The Whitworth gallery in Manchester is minting and selling an NFT of a famous William Blake image with proceeds going towards a fund for community-based “socially beneficial projects”.
In partnership with the online art platform Vastari Labs, the Whitworth is launching on 28 July the first “UK museum-accredited NFT” on the Tezos-supported platform Hic et Nunc in an edition of 50. Two editions will be retained by the Whitworth with 20% creator royalties written into each NFT's smart contract.
Crucially, the income raised by sales will be used to fund social projects in partnership with local organisations, bolstering director Alistair Hudson’s vision for the gallery as a “useful museum” engaged with the local community. "At a time of great social and economic instability, the gallery is entering into the emerging and chaotic world of NFTs to test alternative models of financing social practice," says an online statement from the museum.
“The Whitworth decided to embark on this project because it wanted to think about how it could redistribute the wealth of its collections in the most democratic way. This technology offers the opportunity to open up the collections to the broadest possible audience,” says Hudson in an online video.

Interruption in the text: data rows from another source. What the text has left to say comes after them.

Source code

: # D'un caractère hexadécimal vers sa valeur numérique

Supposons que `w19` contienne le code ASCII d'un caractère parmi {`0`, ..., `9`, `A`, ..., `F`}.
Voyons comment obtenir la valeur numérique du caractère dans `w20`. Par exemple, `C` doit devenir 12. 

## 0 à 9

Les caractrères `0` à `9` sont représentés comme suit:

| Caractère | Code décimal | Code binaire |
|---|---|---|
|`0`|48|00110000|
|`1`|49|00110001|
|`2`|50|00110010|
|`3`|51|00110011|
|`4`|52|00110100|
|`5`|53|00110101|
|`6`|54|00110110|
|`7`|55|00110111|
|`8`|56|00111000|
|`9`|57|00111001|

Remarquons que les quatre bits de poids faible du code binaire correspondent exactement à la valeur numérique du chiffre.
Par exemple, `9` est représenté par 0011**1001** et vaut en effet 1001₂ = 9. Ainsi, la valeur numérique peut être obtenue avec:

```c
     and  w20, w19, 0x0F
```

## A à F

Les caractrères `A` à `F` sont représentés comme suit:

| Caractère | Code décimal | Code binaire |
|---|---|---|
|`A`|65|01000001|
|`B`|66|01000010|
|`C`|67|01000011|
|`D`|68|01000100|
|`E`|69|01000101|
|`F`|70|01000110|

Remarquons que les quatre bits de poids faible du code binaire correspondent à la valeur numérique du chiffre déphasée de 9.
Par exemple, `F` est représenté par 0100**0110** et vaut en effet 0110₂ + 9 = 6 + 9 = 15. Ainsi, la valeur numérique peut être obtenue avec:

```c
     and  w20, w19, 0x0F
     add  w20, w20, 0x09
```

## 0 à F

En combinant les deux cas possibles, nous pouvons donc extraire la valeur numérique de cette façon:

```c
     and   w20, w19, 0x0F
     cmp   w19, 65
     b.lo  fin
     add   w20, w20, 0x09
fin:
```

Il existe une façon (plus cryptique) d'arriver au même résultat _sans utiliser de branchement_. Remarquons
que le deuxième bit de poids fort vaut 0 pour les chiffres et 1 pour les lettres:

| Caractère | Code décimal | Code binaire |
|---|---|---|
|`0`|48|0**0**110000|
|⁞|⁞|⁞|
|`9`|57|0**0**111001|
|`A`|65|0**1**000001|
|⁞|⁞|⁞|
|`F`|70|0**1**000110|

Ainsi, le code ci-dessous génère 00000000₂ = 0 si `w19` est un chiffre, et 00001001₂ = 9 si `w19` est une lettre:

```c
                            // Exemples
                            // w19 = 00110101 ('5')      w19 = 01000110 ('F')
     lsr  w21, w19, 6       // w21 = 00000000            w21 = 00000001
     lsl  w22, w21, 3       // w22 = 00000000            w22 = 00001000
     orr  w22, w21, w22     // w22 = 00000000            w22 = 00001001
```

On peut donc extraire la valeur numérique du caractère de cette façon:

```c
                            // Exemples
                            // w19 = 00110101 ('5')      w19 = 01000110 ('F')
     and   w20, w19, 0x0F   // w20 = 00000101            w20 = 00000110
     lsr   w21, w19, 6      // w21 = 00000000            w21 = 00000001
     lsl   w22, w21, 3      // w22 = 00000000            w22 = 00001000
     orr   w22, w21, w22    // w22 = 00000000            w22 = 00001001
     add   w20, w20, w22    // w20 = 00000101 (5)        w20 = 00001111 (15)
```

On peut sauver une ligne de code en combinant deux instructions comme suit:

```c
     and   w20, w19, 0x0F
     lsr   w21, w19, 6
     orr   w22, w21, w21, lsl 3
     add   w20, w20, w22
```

The NFT image is generated from William Blake's The Ancient of Days (1794), a celebrated image drawn from the gallery collection. The work, which was produced in 1827 as a print multiple, formed the frontispiece for Blake's illuminated book Europe: a Prophecy. The NFT was created using multispectral imaging equipment developed by the imaging team at The John Rylands Research Institute and Library, University of Manchester.
The NFT is the centrepiece of a research project entitled Economics the Blockbuster, culminating in an exhibition scheduled to open summer 2023 at the Whitworth. Bernadine Bröcker-Wieder, the chief executive of Vastari Labs, says online that “it is the first time that a museum looks at NFT technology, [and] makes it part of its programming”.
The museum will track the activity of the NFT over the next two years, documenting conversations around the project. Poppy Bowers, Whitworth curator, says online that the aim of the initiative is “to reclaim economics as a social as well as a financial set of relations, one in which we’re all part and one which we have the agency to shape”. The title of the Blake piece also recalls Beeple’s NFT work, Everyday: The First 5000 Days (2021), which sold at Christie’s for $69.3m with fees in March.
In recent months, NFTs have dominated the art world though the long-term viability of these cryptographic assets on blockchain remains to be seen. Museums are nonetheless eyeing up opportunities; earlier this year, the Uffizi galleries in Florence announced plans to turn some of its most famous works into NFTs beginning with an encrypted Michelangelo painting of the holy family, Doni Tondo (1505–06).